• _TASK INSTRUCTIONS_
Nothing should be left out: write out the whole listing exactly.

• _AVAILABLE RECORDS_
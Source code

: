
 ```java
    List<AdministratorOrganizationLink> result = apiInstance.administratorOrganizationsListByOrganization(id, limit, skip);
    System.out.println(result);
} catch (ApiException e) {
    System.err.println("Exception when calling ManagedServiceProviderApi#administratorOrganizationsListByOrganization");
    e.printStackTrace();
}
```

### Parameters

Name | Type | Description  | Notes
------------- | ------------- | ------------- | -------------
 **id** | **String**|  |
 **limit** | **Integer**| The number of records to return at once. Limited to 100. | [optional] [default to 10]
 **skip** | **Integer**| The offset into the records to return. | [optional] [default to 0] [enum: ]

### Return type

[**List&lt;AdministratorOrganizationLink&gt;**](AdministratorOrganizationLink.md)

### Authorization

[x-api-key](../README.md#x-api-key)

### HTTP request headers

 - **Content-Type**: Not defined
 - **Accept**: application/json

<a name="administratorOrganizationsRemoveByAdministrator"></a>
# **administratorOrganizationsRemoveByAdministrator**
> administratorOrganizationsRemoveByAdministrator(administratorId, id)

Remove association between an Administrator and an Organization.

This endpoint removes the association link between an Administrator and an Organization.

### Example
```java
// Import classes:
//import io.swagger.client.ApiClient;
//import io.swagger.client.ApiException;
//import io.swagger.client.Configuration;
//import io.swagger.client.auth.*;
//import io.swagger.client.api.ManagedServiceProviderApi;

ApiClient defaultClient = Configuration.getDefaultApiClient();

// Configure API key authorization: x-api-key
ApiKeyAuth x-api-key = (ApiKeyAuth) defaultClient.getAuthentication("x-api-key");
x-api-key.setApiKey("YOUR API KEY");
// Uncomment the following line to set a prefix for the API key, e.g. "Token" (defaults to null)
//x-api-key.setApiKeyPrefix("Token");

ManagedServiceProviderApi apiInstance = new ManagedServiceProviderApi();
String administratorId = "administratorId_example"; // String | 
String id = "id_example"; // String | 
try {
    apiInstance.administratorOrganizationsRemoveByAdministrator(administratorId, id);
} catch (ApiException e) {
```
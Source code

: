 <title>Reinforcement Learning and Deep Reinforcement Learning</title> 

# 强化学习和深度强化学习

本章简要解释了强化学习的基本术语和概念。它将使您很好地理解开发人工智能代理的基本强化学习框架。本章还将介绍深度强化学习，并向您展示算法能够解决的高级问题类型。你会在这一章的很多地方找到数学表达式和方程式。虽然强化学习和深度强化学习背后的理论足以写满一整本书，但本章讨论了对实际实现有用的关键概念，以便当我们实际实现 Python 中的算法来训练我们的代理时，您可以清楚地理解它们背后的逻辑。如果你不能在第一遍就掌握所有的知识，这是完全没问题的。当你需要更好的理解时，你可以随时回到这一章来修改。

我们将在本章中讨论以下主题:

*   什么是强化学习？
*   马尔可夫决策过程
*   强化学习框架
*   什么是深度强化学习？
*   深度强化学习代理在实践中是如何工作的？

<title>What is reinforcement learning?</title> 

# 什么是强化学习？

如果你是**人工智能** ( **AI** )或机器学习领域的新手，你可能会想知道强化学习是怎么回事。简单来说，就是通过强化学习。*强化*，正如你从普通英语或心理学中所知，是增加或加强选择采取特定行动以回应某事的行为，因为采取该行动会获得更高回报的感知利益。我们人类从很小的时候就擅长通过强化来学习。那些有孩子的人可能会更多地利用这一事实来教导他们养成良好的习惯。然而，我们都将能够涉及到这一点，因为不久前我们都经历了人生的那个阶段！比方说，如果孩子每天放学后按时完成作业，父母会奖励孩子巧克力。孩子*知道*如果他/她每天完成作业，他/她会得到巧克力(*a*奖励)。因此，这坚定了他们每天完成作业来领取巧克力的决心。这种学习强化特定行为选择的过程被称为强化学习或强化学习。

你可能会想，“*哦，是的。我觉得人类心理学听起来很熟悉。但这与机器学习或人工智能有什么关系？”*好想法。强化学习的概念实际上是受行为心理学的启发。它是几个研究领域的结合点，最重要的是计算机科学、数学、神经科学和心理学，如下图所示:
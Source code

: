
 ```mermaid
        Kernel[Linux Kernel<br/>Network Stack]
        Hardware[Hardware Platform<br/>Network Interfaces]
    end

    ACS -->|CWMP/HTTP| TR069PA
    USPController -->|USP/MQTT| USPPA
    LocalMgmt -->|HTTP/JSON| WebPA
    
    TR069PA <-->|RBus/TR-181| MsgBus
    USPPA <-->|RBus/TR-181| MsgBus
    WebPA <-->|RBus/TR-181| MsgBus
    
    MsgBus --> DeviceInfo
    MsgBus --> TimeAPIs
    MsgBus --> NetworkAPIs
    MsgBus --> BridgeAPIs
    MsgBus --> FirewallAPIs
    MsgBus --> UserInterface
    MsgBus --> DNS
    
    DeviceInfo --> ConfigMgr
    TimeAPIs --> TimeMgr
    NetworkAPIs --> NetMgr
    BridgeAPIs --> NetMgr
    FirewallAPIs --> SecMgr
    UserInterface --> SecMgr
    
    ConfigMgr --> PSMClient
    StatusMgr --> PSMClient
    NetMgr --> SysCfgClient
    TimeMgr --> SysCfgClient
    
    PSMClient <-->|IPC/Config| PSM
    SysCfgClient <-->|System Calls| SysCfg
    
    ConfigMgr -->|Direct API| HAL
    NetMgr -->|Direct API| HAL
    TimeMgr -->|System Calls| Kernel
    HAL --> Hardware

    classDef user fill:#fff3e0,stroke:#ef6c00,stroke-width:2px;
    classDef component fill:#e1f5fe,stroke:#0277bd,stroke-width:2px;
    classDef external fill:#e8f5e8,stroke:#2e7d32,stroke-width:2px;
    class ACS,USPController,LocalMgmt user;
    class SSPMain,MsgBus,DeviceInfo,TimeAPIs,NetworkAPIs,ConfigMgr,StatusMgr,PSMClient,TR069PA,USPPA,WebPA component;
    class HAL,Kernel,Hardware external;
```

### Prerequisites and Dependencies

• _RESPONSE TO THIS TASK_
Source code

:
 ```java
    List<AdministratorOrganizationLink> result = apiInstance.administratorOrganizationsListByOrganization(id, limit, skip);
    System.out.println(result);
} catch (ApiException e) {
    System.err.println("Exception when calling ManagedServiceProviderApi#administratorOrganizationsListByOrganization");
    e.printStackTrace();
}
```

### Parameters

Name | Type | Description  | Notes
------------- | ------------- | ------------- | -------------
 **id** | **String**|  |
 **limit** | **Integer**| The number of records to return at once. Limited to 100. | [optional] [default to 10]
 **skip** | **Integer**| The offset into the records to return. | [optional] [default to 0] [enum: ]

### Return type

[**List&lt;AdministratorOrganizationLink&gt;**](AdministratorOrganizationLink.md)

### Authorization

[x-api-key](../README.md#x-api-key)

### HTTP request headers

 - **Content-Type**: Not defined
 - **Accept**: application/json

<a name="administratorOrganizationsRemoveByAdministrator"></a>
# **administratorOrganizationsRemoveByAdministrator**
> administratorOrganizationsRemoveByAdministrator(administratorId, id)

Remove association between an Administrator and an Organization.

This endpoint removes the association link between an Administrator and an Organization.

### Example
```java
// Import classes:
//import io.swagger.client.ApiClient;
//import io.swagger.client.ApiException;
//import io.swagger.client.Configuration;
//import io.swagger.client.auth.*;
//import io.swagger.client.api.ManagedServiceProviderApi;

ApiClient defaultClient = Configuration.getDefaultApiClient();

// Configure API key authorization: x-api-key
ApiKeyAuth x-api-key = (ApiKeyAuth) defaultClient.getAuthentication("x-api-key");
x-api-key.setApiKey("YOUR API KEY");
// Uncomment the following line to set a prefix for the API key, e.g. "Token" (defaults to null)
//x-api-key.setApiKeyPrefix("Token");

ManagedServiceProviderApi apiInstance = new ManagedServiceProviderApi();
String administratorId = "administratorId_example"; // String | 
String id = "id_example"; // String | 
try {
    apiInstance.administratorOrganizationsRemoveByAdministrator(administratorId, id);
} catch (ApiException e) {
```
Source code

: <title>Reinforcement Learning and Deep Reinforcement Learning</title> 

# 强化学习和深度强化学习

本章简要解释了强化学习的基本术语和概念。它将使您很好地理解开发人工智能代理的基本强化学习框架。本章还将介绍深度强化学习，并向您展示算法能够解决的高级问题类型。你会在这一章的很多地方找到数学表达式和方程式。虽然强化学习和深度强化学习背后的理论足以写满一整本书，但本章讨论了对实际实现有用的关键概念，以便当我们实际实现 Python 中的算法来训练我们的代理时，您可以清楚地理解它们背后的逻辑。如果你不能在第一遍就掌握所有的知识，这是完全没问题的。当你需要更好的理解时，你可以随时回到这一章来修改。

我们将在本章中讨论以下主题:

*   什么是强化学习？
*   马尔可夫决策过程
*   强化学习框架
*   什么是深度强化学习？
*   深度强化学习代理在实践中是如何工作的？

<title>What is reinforcement learning?</title> 

# 什么是强化学习？

如果你是**人工智能** ( **AI** )或机器学习领域的新手，你可能会想知道强化学习是怎么回事。简单来说，就是通过强化学习。*强化*，正如你从普通英语或心理学中所知，是增加或加强选择采取特定行动以回应某事的行为，因为采取该行动会获得更高回报的感知利益。我们人类从很小的时候就擅长通过强化来学习。那些有孩子的人可能会更多地利用这一事实来教导他们养成良好的习惯。然而，我们都将能够涉及到这一点，因为不久前我们都经历了人生的那个阶段！比方说，如果孩子每天放学后按时完成作业，父母会奖励孩子巧克力。孩子*知道*如果他/她每天完成作业，他/她会得到巧克力(*a*奖励)。因此，这坚定了他们每天完成作业来领取巧克力的决心。这种学习强化特定行为选择的过程被称为强化学习或强化学习。

你可能会想，“*哦，是的。我觉得人类心理学听起来很熟悉。但这与机器学习或人工智能有什么关系？”*好想法。强化学习的概念实际上是受行为心理学的启发。它是几个研究领域的结合点，最重要的是计算机科学、数学、神经科学和心理学，如下图所示:
Source code

:
 ```mermaid
        Kernel[Linux Kernel<br/>Network Stack]
        Hardware[Hardware Platform<br/>Network Interfaces]
    end

    ACS -->|CWMP/HTTP| TR069PA
    USPController -->|USP/MQTT| USPPA
    LocalMgmt -->|HTTP/JSON| WebPA
    
    TR069PA <-->|RBus/TR-181| MsgBus
    USPPA <-->|RBus/TR-181| MsgBus
    WebPA <-->|RBus/TR-181| MsgBus
    
    MsgBus --> DeviceInfo
    MsgBus --> TimeAPIs
    MsgBus --> NetworkAPIs
    MsgBus --> BridgeAPIs
    MsgBus --> FirewallAPIs
    MsgBus --> UserInterface
    MsgBus --> DNS
    
    DeviceInfo --> ConfigMgr
    TimeAPIs --> TimeMgr
    NetworkAPIs --> NetMgr
    BridgeAPIs --> NetMgr
    FirewallAPIs --> SecMgr
    UserInterface --> SecMgr
    
    ConfigMgr --> PSMClient
    StatusMgr --> PSMClient
    NetMgr --> SysCfgClient
    TimeMgr --> SysCfgClient
    
    PSMClient <-->|IPC/Config| PSM
    SysCfgClient <-->|System Calls| SysCfg
    
    ConfigMgr -->|Direct API| HAL
    NetMgr -->|Direct API| HAL
    TimeMgr -->|System Calls| Kernel
    HAL --> Hardware

    classDef user fill:#fff3e0,stroke:#ef6c00,stroke-width:2px;
    classDef component fill:#e1f5fe,stroke:#0277bd,stroke-width:2px;
    classDef external fill:#e8f5e8,stroke:#2e7d32,stroke-width:2px;
    class ACS,USPController,LocalMgmt user;
    class SSPMain,MsgBus,DeviceInfo,TimeAPIs,NetworkAPIs,ConfigMgr,StatusMgr,PSMClient,TR069PA,USPPA,WebPA component;
    class HAL,Kernel,Hardware external;
```

### Prerequisites and Dependencies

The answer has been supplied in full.